- **The task**
Report back each line of the records that contains the string "factors".

Segment Start: Input

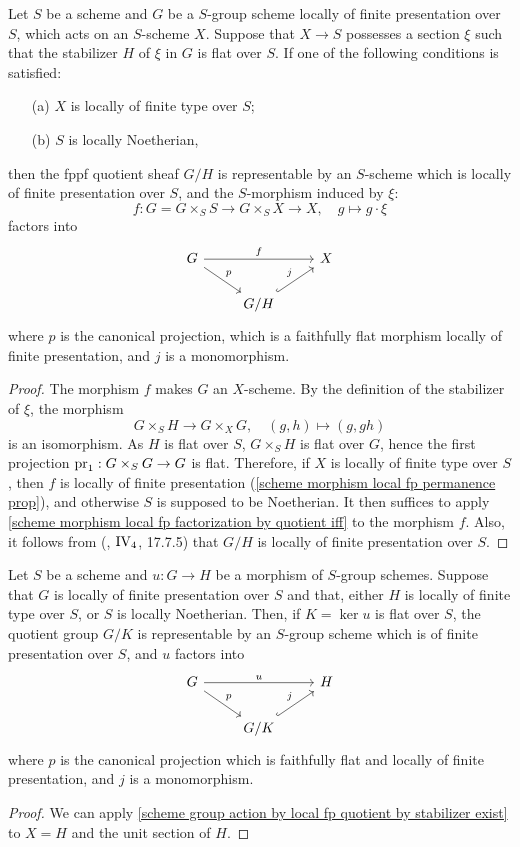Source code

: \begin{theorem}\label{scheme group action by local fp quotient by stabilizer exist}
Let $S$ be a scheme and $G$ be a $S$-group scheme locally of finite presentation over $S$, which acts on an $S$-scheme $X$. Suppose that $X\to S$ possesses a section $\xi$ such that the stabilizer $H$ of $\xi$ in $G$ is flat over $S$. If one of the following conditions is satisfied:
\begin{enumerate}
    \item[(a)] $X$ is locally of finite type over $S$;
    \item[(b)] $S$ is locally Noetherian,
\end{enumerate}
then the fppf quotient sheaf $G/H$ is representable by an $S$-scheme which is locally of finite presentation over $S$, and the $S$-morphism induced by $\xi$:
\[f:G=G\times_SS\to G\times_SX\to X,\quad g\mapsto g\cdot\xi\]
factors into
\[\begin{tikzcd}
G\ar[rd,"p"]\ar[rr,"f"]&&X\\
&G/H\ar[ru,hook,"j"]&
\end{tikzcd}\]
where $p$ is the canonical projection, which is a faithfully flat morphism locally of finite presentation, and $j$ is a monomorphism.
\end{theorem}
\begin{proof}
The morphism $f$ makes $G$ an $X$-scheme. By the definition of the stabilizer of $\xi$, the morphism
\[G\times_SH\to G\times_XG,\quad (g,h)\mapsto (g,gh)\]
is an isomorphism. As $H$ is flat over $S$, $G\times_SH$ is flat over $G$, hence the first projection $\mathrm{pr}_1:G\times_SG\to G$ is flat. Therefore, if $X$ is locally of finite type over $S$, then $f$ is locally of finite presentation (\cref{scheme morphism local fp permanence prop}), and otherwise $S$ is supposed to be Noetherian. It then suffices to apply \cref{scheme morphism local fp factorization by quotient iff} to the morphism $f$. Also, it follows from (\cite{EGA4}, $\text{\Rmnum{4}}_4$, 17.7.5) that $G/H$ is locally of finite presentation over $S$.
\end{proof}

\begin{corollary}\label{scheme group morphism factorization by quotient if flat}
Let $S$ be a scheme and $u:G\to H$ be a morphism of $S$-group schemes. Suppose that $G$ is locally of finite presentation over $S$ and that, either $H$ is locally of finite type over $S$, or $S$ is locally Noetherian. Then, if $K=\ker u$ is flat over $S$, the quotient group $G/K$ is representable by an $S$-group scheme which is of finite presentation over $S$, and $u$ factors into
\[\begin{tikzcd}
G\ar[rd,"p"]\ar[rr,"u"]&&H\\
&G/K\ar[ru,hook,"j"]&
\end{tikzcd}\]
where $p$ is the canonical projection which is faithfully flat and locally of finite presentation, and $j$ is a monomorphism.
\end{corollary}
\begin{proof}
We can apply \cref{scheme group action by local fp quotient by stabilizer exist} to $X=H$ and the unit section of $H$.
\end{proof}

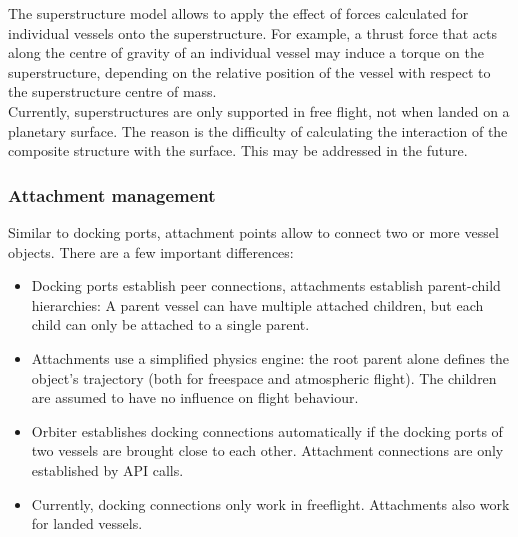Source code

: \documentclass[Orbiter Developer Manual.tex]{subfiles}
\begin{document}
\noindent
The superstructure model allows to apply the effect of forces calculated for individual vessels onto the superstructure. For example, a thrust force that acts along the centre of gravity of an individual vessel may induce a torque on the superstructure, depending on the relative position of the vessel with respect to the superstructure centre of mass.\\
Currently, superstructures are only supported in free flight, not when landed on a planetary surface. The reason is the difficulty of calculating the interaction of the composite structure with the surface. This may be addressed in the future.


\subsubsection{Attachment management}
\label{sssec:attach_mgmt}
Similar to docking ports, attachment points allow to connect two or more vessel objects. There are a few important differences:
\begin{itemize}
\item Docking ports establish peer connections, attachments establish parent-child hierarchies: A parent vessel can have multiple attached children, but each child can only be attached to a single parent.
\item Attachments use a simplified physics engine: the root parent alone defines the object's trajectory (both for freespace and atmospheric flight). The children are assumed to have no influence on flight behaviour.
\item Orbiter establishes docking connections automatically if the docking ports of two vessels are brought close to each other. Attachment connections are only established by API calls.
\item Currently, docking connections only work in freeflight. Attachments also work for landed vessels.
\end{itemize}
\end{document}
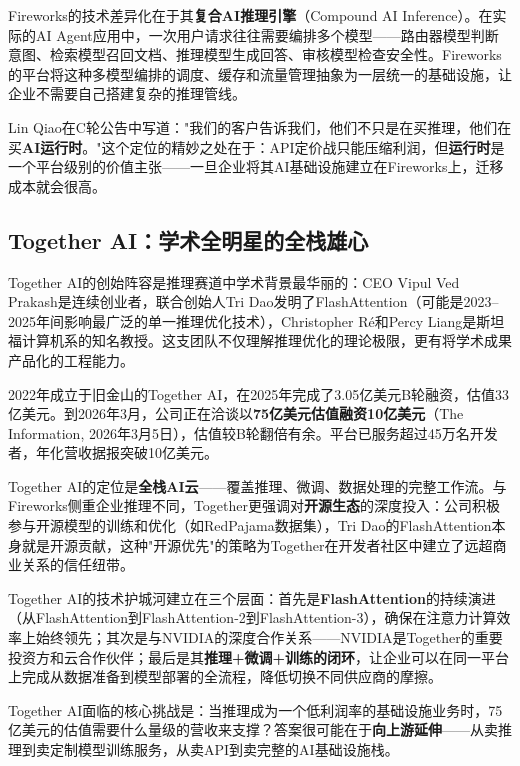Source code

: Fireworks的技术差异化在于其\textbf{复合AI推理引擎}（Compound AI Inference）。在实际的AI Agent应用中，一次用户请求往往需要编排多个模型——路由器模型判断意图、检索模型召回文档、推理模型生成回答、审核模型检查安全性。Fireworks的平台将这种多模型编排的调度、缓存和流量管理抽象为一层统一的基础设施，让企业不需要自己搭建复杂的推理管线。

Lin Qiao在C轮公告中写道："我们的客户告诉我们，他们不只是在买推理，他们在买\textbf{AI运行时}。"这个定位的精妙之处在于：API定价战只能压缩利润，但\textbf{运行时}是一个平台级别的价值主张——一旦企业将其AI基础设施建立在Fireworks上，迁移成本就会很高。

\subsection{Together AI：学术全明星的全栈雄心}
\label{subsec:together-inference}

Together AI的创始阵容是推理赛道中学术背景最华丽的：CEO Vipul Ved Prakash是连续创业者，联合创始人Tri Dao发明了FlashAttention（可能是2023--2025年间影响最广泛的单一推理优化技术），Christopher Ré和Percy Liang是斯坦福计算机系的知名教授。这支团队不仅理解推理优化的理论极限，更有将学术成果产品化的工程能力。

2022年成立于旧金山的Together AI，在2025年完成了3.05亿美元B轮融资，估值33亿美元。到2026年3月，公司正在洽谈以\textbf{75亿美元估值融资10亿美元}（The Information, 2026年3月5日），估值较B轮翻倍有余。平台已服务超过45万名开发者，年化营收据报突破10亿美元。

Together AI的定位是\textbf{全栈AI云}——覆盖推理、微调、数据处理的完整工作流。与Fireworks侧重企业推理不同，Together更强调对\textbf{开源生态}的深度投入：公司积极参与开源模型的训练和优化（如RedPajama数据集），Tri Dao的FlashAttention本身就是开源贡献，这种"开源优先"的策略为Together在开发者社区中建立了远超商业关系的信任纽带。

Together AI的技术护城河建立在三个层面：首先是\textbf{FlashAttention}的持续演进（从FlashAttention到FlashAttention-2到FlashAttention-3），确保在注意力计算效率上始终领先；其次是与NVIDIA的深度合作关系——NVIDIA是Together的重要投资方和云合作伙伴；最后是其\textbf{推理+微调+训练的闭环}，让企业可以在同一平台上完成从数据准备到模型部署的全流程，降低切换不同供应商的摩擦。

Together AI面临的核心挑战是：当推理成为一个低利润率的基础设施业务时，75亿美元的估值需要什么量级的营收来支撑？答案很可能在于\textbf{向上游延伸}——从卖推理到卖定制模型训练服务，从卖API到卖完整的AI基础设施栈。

Segment End: Input

- **Task answer**
factors into
Let $S$ be a scheme and $u:G\to H$ be a morphism of $S$-group schemes. Suppose that $G$ is locally of finite presentation over $S$ and that, either $H$ is locally of finite type over $S$, or $S$ is locally Noetherian. Then, if $K=\ker u$ is flat over $S$, the quotient group $G/K$ is representable by an $S$-group scheme which is of finite presentation over $S$, and $u$ factors into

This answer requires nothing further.